(Provided records begins)

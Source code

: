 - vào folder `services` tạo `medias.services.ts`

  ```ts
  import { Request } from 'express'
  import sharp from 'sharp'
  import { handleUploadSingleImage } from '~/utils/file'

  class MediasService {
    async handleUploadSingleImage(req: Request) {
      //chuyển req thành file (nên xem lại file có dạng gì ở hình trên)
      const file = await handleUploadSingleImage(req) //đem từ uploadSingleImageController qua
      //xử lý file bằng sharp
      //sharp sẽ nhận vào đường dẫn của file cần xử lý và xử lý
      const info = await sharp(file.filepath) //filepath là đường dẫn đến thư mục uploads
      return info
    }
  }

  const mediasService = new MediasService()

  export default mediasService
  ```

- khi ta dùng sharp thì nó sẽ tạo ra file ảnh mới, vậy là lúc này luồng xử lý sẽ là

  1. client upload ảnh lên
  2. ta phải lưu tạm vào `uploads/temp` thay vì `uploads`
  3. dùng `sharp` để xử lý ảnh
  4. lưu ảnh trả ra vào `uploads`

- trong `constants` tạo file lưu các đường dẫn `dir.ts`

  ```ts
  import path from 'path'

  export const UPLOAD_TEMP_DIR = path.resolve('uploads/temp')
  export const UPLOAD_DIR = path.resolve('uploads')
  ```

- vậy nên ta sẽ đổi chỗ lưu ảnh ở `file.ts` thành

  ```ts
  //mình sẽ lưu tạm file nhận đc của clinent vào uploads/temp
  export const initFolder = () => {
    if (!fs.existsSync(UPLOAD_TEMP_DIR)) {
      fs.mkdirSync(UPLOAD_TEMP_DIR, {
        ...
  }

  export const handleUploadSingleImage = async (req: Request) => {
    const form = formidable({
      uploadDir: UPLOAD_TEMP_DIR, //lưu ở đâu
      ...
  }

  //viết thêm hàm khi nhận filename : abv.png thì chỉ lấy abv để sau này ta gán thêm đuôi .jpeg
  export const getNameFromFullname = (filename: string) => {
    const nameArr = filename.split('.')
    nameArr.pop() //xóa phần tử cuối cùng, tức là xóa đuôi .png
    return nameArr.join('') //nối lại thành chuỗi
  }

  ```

(Provided records ends)

Whatever appears in the data above must be copied word for word.

Source code

: - vào folder `services` tạo `medias.services.ts`

  ```ts
  import { Request } from 'express'
  import sharp from 'sharp'
  import { handleUploadSingleImage } from '~/utils/file'

  class MediasService {
    async handleUploadSingleImage(req: Request) {
      //chuyển req thành file (nên xem lại file có dạng gì ở hình trên)
      const file = await handleUploadSingleImage(req) //đem từ uploadSingleImageController qua
      //xử lý file bằng sharp
      //sharp sẽ nhận vào đường dẫn của file cần xử lý và xử lý
      const info = await sharp(file.filepath) //filepath là đường dẫn đến thư mục uploads
      return info
    }
  }

  const mediasService = new MediasService()

  export default mediasService
  ```

- khi ta dùng sharp thì nó sẽ tạo ra file ảnh mới, vậy là lúc này luồng xử lý sẽ là

  1. client upload ảnh lên
  2. ta phải lưu tạm vào `uploads/temp` thay vì `uploads`
  3. dùng `sharp` để xử lý ảnh
  4. lưu ảnh trả ra vào `uploads`

- trong `constants` tạo file lưu các đường dẫn `dir.ts`

  ```ts
  import path from 'path'

  export const UPLOAD_TEMP_DIR = path.resolve('uploads/temp')
  export const UPLOAD_DIR = path.resolve('uploads')
  ```

- vậy nên ta sẽ đổi chỗ lưu ảnh ở `file.ts` thành

  ```ts
  //mình sẽ lưu tạm file nhận đc của clinent vào uploads/temp
  export const initFolder = () => {
    if (!fs.existsSync(UPLOAD_TEMP_DIR)) {
      fs.mkdirSync(UPLOAD_TEMP_DIR, {
        ...
  }

  export const handleUploadSingleImage = async (req: Request) => {
    const form = formidable({
      uploadDir: UPLOAD_TEMP_DIR, //lưu ở đâu
      ...
  }

  //viết thêm hàm khi nhận filename : abv.png thì chỉ lấy abv để sau này ta gán thêm đuôi .jpeg
  export const getNameFromFullname = (filename: string) => {
    const nameArr = filename.split('.')
    nameArr.pop() //xóa phần tử cuối cùng, tức là xóa đuôi .png
    return nameArr.join('') //nối lại thành chuỗi
  }

  ```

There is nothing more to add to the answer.